[[ Data extracts, beginning ]]

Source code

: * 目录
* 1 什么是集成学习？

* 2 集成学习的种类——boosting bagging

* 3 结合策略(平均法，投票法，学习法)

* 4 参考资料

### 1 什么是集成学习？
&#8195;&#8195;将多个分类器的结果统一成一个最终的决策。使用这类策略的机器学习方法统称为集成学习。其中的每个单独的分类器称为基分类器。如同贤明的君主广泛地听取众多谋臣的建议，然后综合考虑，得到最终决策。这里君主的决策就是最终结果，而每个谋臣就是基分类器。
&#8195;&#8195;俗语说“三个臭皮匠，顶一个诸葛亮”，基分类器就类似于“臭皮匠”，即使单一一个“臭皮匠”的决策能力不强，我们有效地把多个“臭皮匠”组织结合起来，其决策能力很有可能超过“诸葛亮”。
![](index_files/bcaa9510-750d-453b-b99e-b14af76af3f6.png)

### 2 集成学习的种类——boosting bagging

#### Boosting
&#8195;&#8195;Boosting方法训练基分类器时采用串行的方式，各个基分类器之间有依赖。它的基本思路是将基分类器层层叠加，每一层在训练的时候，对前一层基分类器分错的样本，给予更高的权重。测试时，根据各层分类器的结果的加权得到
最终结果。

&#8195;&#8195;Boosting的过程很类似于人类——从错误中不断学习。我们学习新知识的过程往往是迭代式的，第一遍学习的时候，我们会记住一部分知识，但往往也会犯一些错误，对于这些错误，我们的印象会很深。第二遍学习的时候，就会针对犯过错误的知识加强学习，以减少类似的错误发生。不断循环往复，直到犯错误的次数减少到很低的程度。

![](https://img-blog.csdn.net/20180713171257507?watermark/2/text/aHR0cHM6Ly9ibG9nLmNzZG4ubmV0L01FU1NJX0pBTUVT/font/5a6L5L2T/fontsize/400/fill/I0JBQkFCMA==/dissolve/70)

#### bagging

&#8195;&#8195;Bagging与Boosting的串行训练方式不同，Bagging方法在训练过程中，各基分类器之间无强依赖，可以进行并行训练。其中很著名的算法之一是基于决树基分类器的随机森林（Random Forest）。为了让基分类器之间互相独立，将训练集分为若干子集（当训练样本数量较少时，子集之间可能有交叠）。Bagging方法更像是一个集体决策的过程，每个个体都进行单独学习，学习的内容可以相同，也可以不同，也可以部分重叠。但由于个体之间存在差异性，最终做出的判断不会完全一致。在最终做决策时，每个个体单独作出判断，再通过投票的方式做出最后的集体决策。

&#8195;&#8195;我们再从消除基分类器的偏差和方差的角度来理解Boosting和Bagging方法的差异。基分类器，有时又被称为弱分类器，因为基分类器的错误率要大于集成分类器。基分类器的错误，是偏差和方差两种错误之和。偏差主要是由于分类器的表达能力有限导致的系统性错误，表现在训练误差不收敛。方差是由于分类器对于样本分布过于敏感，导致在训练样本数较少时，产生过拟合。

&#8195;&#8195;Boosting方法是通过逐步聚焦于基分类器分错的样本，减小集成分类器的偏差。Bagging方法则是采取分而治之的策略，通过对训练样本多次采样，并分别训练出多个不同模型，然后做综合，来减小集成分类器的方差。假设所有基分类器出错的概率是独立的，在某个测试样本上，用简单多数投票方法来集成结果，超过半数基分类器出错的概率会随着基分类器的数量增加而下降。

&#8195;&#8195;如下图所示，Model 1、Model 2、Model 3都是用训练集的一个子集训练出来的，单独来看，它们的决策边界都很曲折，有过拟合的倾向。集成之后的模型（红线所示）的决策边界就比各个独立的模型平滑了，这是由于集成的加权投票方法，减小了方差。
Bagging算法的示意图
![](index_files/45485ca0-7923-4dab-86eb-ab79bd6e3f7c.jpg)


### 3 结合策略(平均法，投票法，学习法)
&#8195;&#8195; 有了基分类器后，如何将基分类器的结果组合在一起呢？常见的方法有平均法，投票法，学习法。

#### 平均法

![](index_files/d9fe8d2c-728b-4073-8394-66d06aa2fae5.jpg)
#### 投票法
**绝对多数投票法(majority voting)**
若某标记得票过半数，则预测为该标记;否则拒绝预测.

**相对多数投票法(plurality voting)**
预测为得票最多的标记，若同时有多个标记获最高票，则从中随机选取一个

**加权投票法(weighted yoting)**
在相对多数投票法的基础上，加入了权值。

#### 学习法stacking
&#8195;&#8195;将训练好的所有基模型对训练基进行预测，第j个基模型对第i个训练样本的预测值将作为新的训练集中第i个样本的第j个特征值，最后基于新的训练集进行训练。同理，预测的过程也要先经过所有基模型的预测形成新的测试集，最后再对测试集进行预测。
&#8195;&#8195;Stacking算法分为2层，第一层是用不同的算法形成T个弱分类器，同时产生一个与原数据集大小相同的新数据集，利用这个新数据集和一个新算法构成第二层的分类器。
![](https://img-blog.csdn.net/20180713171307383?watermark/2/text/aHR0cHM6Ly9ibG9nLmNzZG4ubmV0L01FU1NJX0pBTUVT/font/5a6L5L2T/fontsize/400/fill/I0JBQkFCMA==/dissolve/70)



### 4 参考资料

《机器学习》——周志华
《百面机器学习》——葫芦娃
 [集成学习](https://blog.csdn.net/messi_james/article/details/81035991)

[[ Data extracts, end ]]

● Your task: Copy each line of the listing above that includes the word "blog".

● Result for this task:
![](https://img-blog.csdn.net/20180713171257507?watermark/2/text/aHR0cHM6Ly9ibG9nLmNzZG4ubmV0L01FU1NJX0pBTUVT/font/5a6L5L2T/fontsize/400/fill/I0JBQkFCMA==/dissolve/70)
![](https://img-blog.csdn.net/20180713171307383?watermark/2/text/aHR0cHM6Ly9ibG9nLmNzZG4ubmV0L01FU1NJX0pBTUVT/font/5a6L5L2T/fontsize/400/fill/I0JBQkFCMA==/dissolve/70)
 [集成学习](https://blog.csdn.net/messi_james/article/details/81035991)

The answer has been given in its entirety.